* AIM OF THE TASK
Could you set down exactly the lines in the records below between the line holding "- ✅ Manage your repository effectively" and the line holding "4. Search GitHub documentation", inclusive?

* Records contained in a dataset

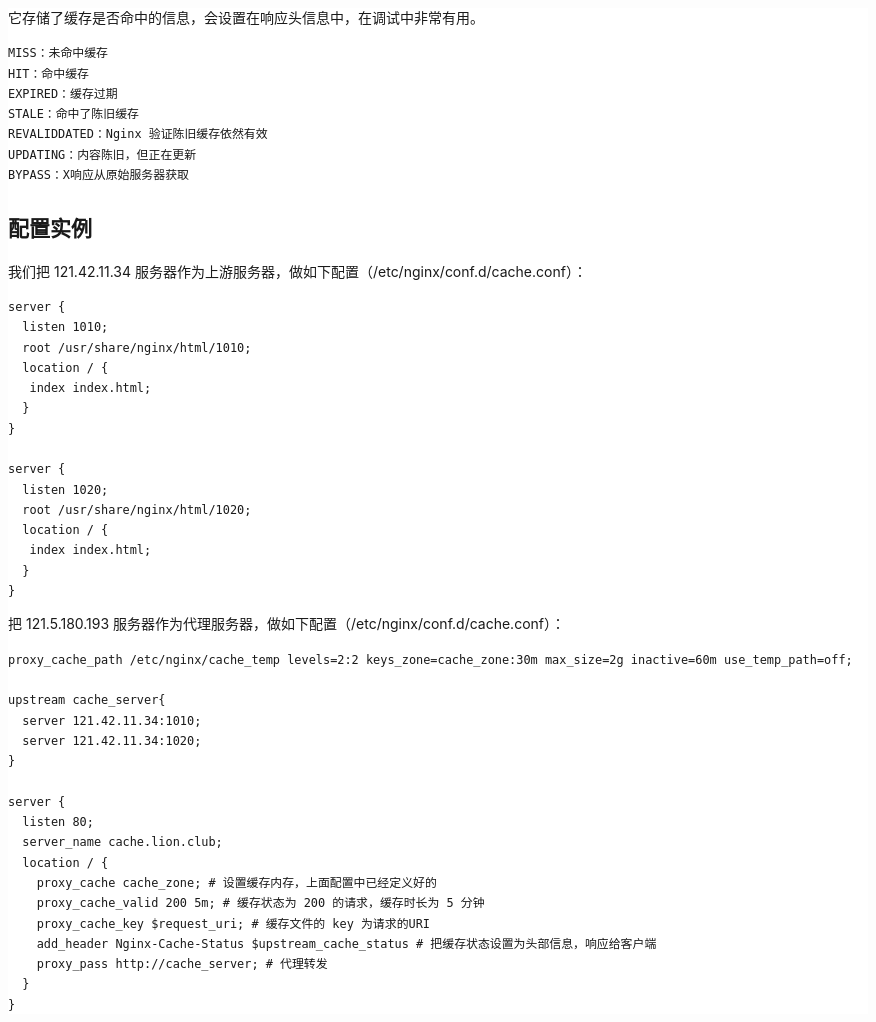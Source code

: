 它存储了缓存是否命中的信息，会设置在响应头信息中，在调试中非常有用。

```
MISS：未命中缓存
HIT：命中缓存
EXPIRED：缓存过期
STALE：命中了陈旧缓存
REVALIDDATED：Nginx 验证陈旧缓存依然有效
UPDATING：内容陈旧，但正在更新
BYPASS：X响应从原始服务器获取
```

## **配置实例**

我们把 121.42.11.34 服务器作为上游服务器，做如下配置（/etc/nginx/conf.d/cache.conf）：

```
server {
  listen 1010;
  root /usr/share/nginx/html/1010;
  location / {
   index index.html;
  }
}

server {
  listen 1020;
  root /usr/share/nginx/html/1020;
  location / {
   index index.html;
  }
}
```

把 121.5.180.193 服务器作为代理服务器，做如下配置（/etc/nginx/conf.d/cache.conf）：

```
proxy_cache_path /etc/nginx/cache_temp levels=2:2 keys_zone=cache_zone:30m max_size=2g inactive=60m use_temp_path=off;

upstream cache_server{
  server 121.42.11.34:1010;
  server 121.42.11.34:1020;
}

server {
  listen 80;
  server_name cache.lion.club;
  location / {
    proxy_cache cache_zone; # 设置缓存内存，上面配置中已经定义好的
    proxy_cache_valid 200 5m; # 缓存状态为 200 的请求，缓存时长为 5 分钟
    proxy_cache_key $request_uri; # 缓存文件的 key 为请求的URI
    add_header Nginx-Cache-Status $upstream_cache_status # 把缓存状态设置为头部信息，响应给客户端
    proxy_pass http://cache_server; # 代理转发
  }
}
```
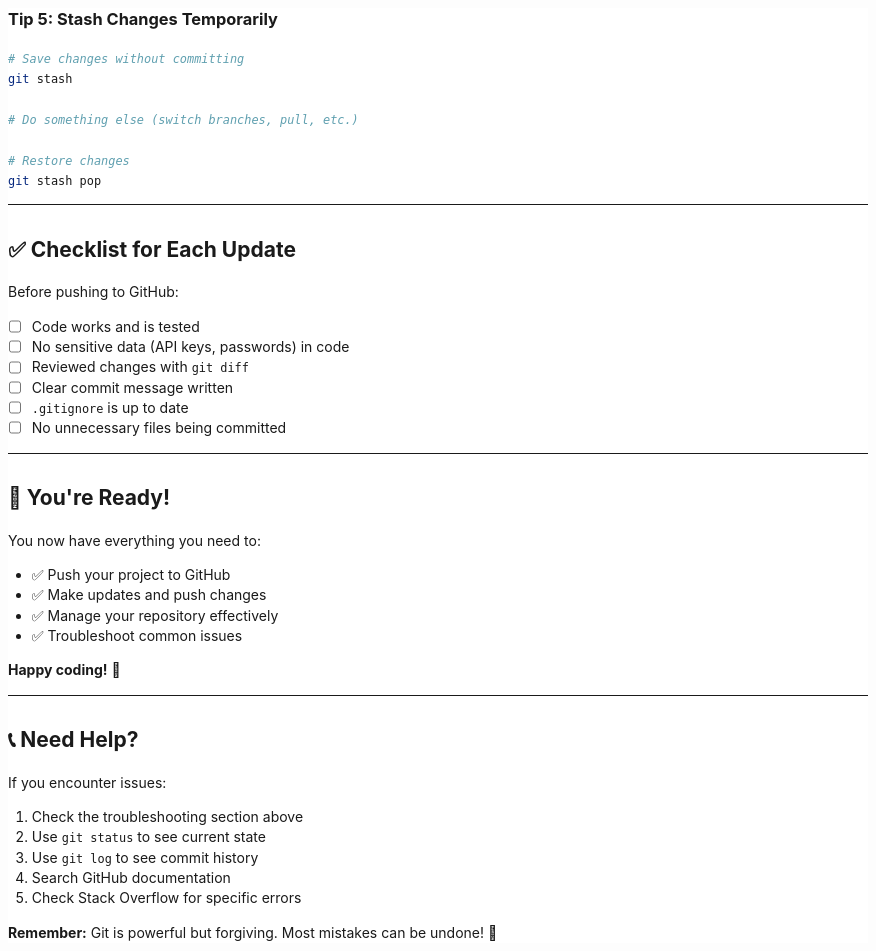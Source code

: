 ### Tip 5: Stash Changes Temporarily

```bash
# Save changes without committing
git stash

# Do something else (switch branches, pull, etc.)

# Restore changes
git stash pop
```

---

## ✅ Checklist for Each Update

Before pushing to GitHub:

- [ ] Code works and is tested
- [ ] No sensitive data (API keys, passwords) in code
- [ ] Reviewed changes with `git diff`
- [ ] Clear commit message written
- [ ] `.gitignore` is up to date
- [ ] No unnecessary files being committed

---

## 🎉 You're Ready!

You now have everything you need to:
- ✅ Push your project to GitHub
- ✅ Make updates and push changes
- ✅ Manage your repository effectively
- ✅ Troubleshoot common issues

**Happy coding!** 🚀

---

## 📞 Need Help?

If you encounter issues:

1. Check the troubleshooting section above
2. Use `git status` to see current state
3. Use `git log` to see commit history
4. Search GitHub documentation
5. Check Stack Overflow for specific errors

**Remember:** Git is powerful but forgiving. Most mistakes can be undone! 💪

* * *

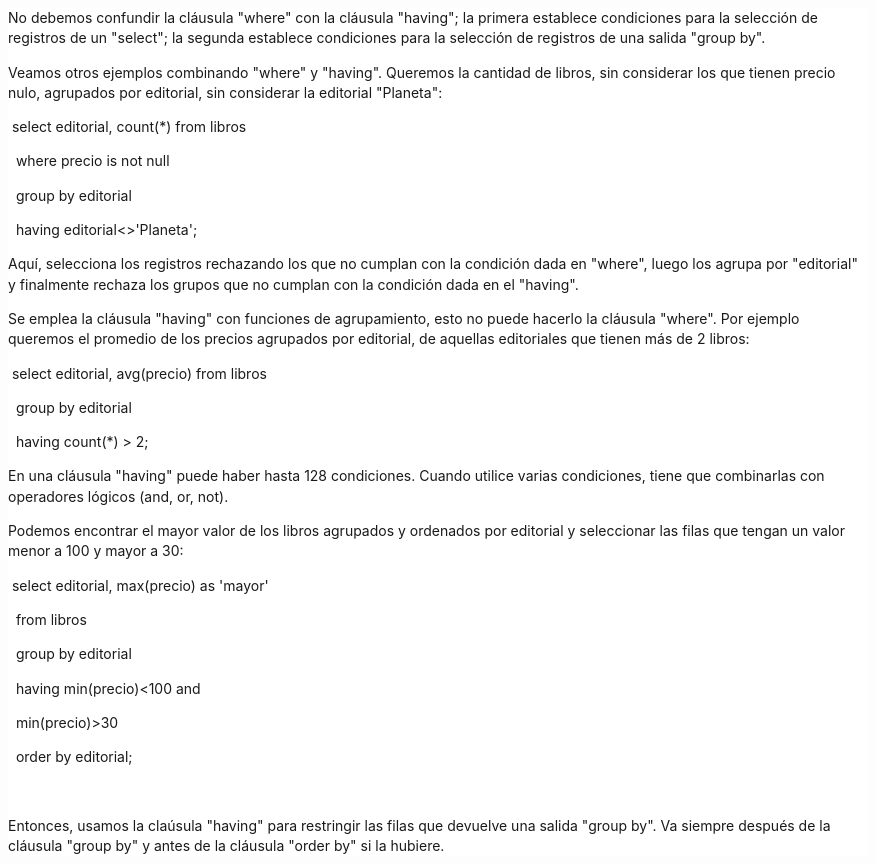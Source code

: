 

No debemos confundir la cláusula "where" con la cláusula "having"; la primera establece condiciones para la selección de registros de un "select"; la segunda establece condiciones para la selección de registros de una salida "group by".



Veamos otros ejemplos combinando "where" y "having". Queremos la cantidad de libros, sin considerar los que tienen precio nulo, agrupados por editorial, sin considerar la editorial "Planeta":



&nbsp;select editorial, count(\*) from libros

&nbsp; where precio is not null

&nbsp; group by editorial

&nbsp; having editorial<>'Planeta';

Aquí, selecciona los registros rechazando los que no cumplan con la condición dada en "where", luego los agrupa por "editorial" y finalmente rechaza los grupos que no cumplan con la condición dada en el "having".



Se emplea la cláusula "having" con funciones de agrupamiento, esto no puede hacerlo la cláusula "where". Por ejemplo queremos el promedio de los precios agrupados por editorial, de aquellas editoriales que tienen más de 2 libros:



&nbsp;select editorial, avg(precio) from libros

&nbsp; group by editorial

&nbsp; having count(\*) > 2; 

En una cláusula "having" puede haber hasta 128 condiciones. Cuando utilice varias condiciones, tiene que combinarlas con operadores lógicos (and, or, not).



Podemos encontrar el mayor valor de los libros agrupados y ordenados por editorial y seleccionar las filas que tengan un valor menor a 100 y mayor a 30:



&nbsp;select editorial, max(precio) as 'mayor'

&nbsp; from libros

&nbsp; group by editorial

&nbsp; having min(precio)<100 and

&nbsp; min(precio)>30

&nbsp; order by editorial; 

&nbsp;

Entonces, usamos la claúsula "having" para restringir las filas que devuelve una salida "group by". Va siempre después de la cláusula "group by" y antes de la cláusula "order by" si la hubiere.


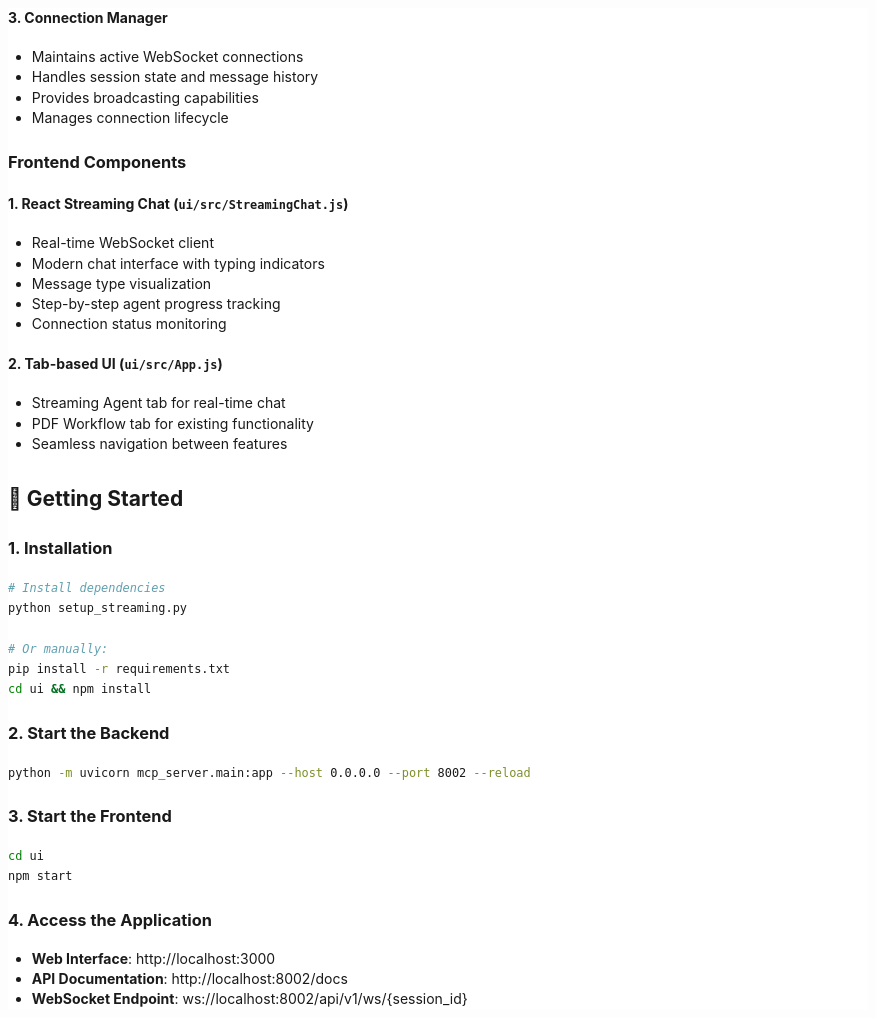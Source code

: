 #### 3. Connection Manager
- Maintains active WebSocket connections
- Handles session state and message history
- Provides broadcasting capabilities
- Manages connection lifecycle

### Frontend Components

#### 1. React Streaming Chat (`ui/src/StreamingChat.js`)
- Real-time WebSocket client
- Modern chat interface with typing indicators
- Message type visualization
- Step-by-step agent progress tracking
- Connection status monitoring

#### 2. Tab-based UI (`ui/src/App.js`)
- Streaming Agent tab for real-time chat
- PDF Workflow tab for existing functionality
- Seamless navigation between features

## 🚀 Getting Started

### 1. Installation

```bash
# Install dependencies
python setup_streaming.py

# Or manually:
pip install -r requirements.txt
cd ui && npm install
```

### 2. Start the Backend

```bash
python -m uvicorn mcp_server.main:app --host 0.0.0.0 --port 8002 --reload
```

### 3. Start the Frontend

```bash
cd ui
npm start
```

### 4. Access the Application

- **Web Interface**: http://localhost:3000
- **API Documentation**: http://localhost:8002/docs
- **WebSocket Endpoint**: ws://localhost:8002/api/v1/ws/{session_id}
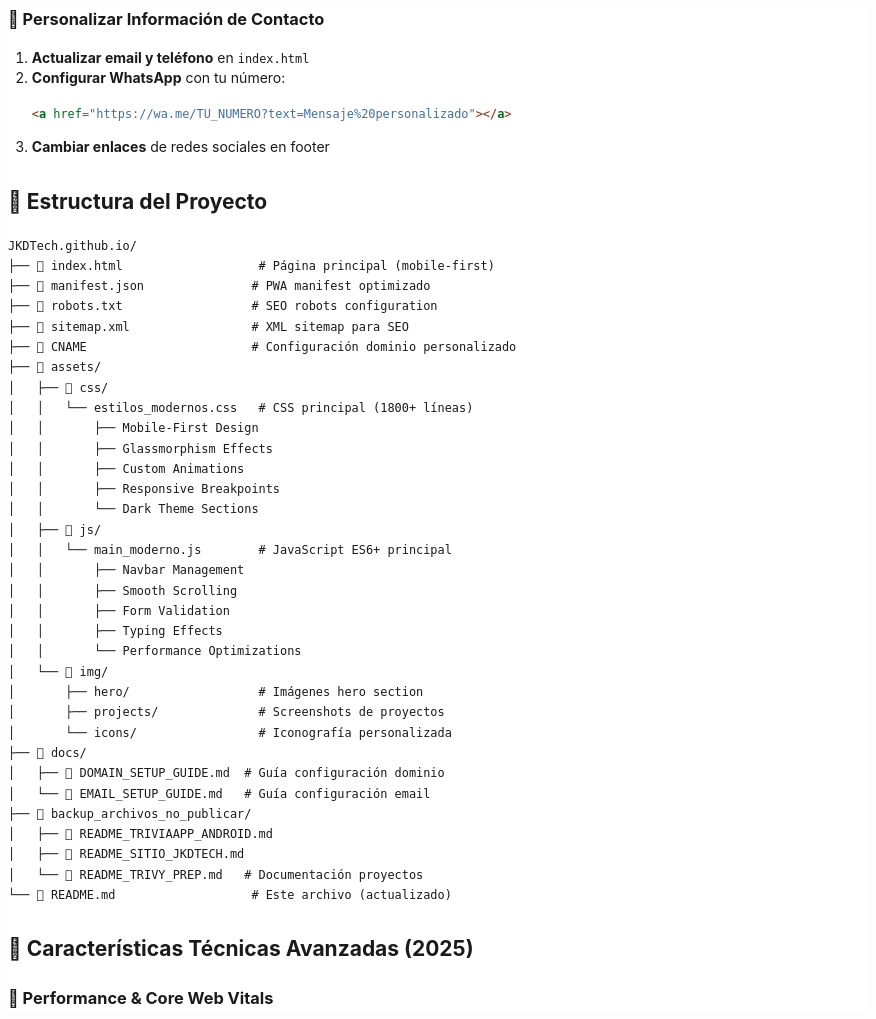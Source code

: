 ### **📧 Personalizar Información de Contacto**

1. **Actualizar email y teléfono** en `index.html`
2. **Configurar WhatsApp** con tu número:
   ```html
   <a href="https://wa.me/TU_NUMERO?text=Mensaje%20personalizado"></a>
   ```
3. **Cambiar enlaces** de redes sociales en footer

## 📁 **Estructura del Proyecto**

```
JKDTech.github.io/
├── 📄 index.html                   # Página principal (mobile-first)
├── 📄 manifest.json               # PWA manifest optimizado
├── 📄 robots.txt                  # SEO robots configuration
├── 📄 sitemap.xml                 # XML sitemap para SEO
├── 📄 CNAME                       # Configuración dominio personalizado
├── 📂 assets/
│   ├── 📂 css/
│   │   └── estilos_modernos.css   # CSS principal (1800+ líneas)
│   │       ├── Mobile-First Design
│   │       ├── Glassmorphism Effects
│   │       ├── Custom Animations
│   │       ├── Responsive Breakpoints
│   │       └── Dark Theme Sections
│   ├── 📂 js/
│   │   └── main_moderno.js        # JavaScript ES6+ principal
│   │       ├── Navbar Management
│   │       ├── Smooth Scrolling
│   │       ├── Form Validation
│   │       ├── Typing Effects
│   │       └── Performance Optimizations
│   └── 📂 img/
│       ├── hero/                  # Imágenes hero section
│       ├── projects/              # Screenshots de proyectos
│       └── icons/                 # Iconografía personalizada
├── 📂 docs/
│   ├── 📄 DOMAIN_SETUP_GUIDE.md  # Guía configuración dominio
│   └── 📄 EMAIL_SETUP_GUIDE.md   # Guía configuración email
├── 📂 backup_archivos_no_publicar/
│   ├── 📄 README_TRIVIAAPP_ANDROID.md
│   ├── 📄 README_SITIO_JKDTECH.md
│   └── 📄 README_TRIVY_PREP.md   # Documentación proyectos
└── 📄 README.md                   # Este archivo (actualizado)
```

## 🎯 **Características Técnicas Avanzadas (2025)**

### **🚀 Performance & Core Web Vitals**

* SOLVED EXERCISE
- ✅ Manage your repository effectively
- ✅ Troubleshoot common issues

**Happy coding!** 🚀

---

## 📞 Need Help?

If you encounter issues:

1. Check the troubleshooting section above
2. Use `git status` to see current state
3. Use `git log` to see commit history
4. Search GitHub documentation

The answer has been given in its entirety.